Required action
When you reach the line in the listing below that contains "from $k$-fold co-distress", begin returning lines exactly as written, and stop after the line that contains "This section locates". Return no other lines.

The input
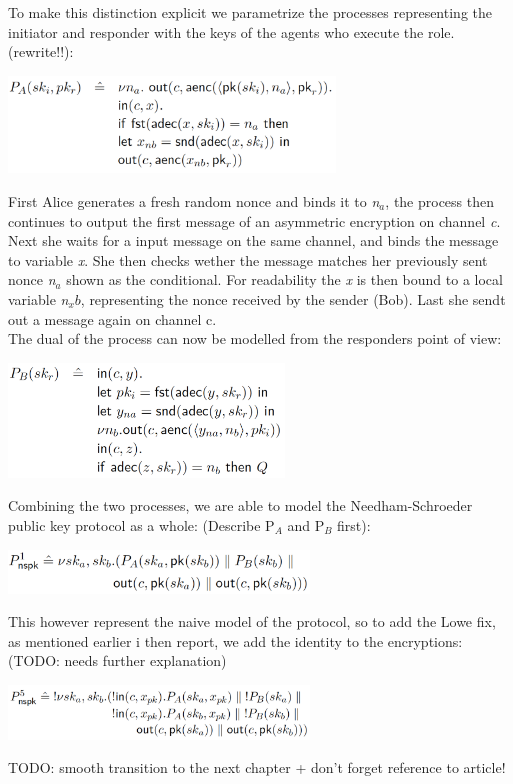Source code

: To make this distinction explicit we parametrize the processes representing the initiator and responder with the keys of the agents who execute the role. (rewrite!!):
\begin{center}
\includegraphics[width=0.65\textwidth, angle=0]{Graphics/P_A.pdf}
\end{center}
First Alice generates a fresh random nonce and binds it to \textit{n$_a$}, the process then continues to output the first message of an asymmetric encryption on channel \textit{c}. Next she waits for a input message on the same channel, and binds the message to variable \textit{x}. She then checks wether the message matches her previously sent nonce \textit{n$_a$} shown as the conditional. For readability the \textit{x} is then bound to a local variable \textit{n$_xb$}, representing the nonce received by the sender (Bob). Last she sendt out a message again on channel c. \\

\noindent The dual of the process can now be modelled from the responders point of view:
\begin{center}
\includegraphics[width=0.55\textwidth, angle=0]{Graphics/P_B.pdf}
\end{center}

\noindent Combining the two processes, we are able to model the Needham-Schroeder public key protocol as a whole: 
\citeauthor{DBLP:journals/ftpl/CortierK14} (Describe P$_{A}$ and P$_{B}$ first):
\begin{center}
\includegraphics[width=0.6\textwidth, angle=0]{Graphics/P1_nspk.pdf}
\end{center}
This however represent the naive model of the protocol, so to add the Lowe fix, as mentioned earlier i then report, we add the identity to the encryptions: (TODO: needs further explanation)
\begin{center}
\includegraphics[width=0.6\textwidth, angle=0]{Graphics/P5_nspk.pdf}
\end{center}
TODO: smooth transition to the next chapter + don't forget reference to article!


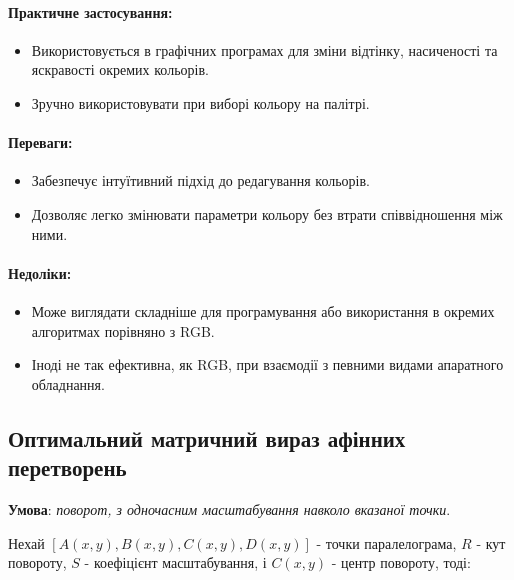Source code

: \documentclass[oneside,14pt]{extarticle}
\begin{document}
\begin{normalsize}
	\paragraph{Практичне застосування:}
	\begin{itemize}
		\item Використовується в графічних програмах для зміни відтінку, насиченості та яскравості окремих кольорів.
		\item Зручно використовувати при виборі кольору на палітрі.
	\end{itemize}
	
	\paragraph{Переваги:}
	\begin{itemize}
		\item Забезпечує інтуїтивний підхід до редагування кольорів.
		\item Дозволяє легко змінювати параметри кольору без втрати співвідношення між ними.
	\end{itemize}
	
	\paragraph{Недоліки:}
	\begin{itemize}
		\item Може виглядати складніше для програмування або використання в окремих алгоритмах порівняно з RGB.
		\item Іноді не так ефективна, як RGB, при взаємодії з певними видами апаратного обладнання.
	\end{itemize}
	
	\subsection{Оптимальний матричний вираз афінних перетворень}
	\textbf{Умова}: \textit{поворот, з одночасним масштабування навколо вказаної точки}.
	
	Нехай $[A(x, y), B(x, y),C(x, y), D(x, y)]$ - точки паралелограма, $R$ - кут повороту, $S$ - коефіцієнт масштабування, і $C(x, y)$ - центр повороту, тоді:
	

\end{normalsize}
\end{document}
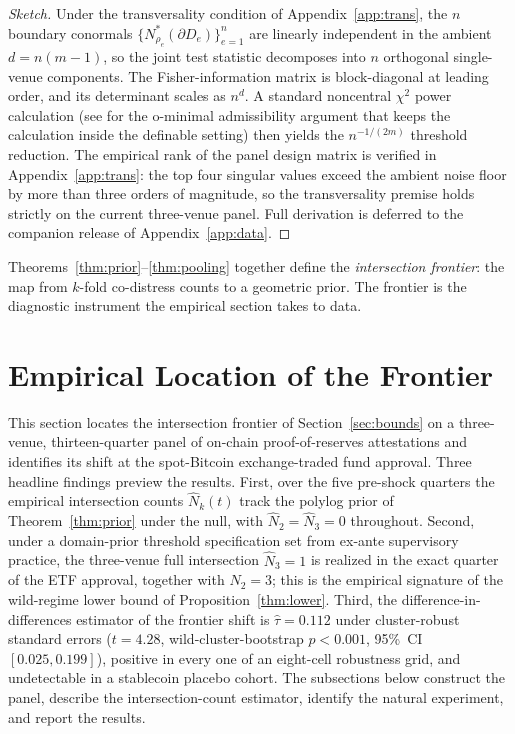 \documentclass[12pt]{article}
\theoremstyle{sampledef}
\theoremstyle{sampleplain}
\theoremstyle{sampleremark}
\newcommand{\1}{\mathbf{1}}
\begin{document}
\begin{proof}[Sketch]
Under the transversality condition of Appendix~\ref{app:trans}, the
$n$ boundary conormals $\{N^{*}_{\rho_e}(\partial D_e)\}_{e=1}^{n}$
are linearly independent in the ambient $d = n(m-1)$, so the joint
test statistic decomposes into $n$ orthogonal single-venue
components. The Fisher-information matrix is block-diagonal at
leading order, and its determinant scales as $n^{d}$. A standard
noncentral $\chi^2$ power calculation (see \citealp[Ch.~3]{vandenDries1998Tame}
for the o-minimal admissibility argument that keeps the calculation
inside the definable setting) then yields the $n^{-1/(2m)}$ threshold
reduction. The empirical rank of the panel design matrix is verified
in Appendix~\ref{app:trans}: the top four singular values exceed the
ambient noise floor by more than three orders of magnitude, so the
transversality premise holds strictly on the current three-venue
panel. Full derivation is deferred to the companion release of
Appendix~\ref{app:data}.
\end{proof}

Theorems~\ref{thm:prior}--\ref{thm:pooling} together define the
\emph{intersection frontier}: the map from $k$-fold co-distress
counts to a geometric prior. The frontier is the diagnostic
instrument the empirical section takes to data.

\section{Empirical Location of the Frontier}\label{sec:empirics}

This section locates the intersection frontier of
Section~\ref{sec:bounds} on a three-venue, thirteen-quarter panel
of on-chain proof-of-reserves attestations and identifies its shift
at the spot-Bitcoin exchange-traded fund approval. Three headline
findings preview the results. First, over the five pre-shock
quarters the empirical intersection counts $\hat N_k(t)$ track the
polylog prior of Theorem~\ref{thm:prior} under the null, with
$\hat N_2 = \hat N_3 = 0$ throughout. Second, under a domain-prior
threshold specification set from ex-ante supervisory practice, the
three-venue full intersection $\hat N_3 = 1$ is realized in the
exact quarter of the ETF approval, together with $\hat N_2 = 3$;
this is the empirical signature of the wild-regime lower bound of
Proposition~\ref{thm:lower}. Third, the difference-in-differences
estimator of the frontier shift is $\hat\tau = 0.112$ under
cluster-robust standard errors ($t = 4.28$, wild-cluster-bootstrap
$p < 0.001$, 95\%~CI $[0.025, 0.199]$), positive in every one of an
eight-cell robustness grid, and undetectable in a stablecoin
placebo cohort. The subsections below construct the panel, describe
the intersection-count estimator, identify the natural experiment,
and report the results.
\end{document}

Answer section
\emph{intersection frontier}: the map from $k$-fold co-distress
counts to a geometric prior. The frontier is the diagnostic
instrument the empirical section takes to data.

\section{Empirical Location of the Frontier}\label{sec:empirics}

This section locates the intersection frontier of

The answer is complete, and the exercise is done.